Extracted records below:
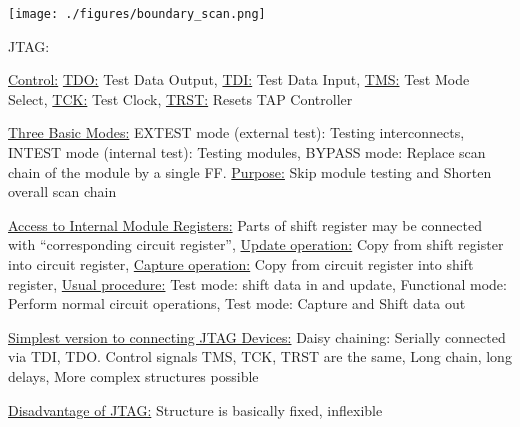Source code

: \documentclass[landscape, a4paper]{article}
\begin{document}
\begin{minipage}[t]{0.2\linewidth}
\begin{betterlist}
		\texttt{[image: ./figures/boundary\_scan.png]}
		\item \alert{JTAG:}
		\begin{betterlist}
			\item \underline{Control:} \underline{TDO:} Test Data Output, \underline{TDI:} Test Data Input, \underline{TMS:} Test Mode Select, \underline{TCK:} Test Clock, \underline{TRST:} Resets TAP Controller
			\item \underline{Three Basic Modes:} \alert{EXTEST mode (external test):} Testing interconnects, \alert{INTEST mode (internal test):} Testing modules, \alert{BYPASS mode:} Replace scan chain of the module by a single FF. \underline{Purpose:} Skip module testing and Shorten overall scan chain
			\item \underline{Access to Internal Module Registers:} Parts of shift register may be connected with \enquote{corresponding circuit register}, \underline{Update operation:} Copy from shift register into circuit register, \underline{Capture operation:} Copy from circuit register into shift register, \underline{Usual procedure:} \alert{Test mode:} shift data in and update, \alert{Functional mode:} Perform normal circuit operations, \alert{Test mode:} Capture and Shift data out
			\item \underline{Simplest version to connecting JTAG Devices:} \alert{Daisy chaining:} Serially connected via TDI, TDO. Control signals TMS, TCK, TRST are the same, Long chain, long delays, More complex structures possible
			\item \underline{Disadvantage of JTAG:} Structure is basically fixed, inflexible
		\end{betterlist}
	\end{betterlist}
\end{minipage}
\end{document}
End of Extracted records.
Extracted records below:
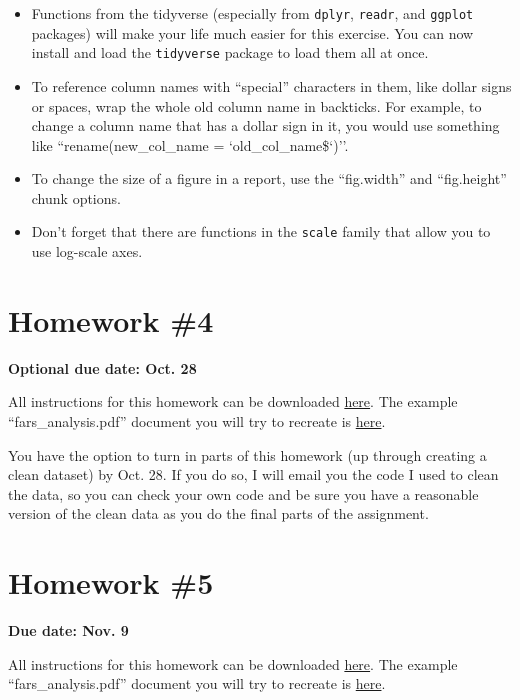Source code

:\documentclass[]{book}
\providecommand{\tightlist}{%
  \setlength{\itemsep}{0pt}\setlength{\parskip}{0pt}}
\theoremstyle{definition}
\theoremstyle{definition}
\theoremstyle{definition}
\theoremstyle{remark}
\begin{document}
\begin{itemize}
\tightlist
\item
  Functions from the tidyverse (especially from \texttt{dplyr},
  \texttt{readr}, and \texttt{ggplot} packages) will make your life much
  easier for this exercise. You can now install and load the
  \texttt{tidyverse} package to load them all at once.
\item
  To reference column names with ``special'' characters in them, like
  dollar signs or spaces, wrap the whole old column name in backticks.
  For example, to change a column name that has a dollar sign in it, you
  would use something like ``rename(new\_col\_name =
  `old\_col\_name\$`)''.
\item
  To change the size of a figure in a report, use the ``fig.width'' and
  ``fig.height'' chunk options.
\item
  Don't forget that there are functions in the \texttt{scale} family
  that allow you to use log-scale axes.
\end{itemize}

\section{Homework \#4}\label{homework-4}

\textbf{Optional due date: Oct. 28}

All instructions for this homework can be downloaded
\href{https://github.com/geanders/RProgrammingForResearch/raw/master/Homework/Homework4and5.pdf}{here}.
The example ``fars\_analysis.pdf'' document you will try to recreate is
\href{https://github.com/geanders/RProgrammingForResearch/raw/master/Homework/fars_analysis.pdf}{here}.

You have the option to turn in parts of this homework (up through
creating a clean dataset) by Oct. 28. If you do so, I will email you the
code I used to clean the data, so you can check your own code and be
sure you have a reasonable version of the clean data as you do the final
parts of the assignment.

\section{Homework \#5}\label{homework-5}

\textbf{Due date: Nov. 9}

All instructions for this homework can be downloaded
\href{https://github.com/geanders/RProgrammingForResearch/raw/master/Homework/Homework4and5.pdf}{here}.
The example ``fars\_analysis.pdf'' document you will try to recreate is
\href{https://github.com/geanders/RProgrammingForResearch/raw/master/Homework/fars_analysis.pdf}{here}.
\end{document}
End of Extracted records.
Extracted records below:
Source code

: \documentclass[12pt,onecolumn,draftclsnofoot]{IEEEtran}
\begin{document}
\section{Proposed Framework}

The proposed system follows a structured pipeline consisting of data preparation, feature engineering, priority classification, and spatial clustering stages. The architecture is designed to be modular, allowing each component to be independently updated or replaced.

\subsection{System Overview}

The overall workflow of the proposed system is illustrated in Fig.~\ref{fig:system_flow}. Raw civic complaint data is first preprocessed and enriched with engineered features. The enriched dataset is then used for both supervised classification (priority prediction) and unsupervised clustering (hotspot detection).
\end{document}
End of Extracted records.
▸ Goal of the exercise:
A word-for-word copy of the lines above from the one with "easier for this" through the one with "dollar signs or", inclusive, is the only output wanted.

▸ Reply:
  easier for this exercise. You can now install and load the
  \texttt{tidyverse} package to load them all at once.
\item
  To reference column names with ``special'' characters in them, like
  dollar signs or spaces, wrap the whole old column name in backticks.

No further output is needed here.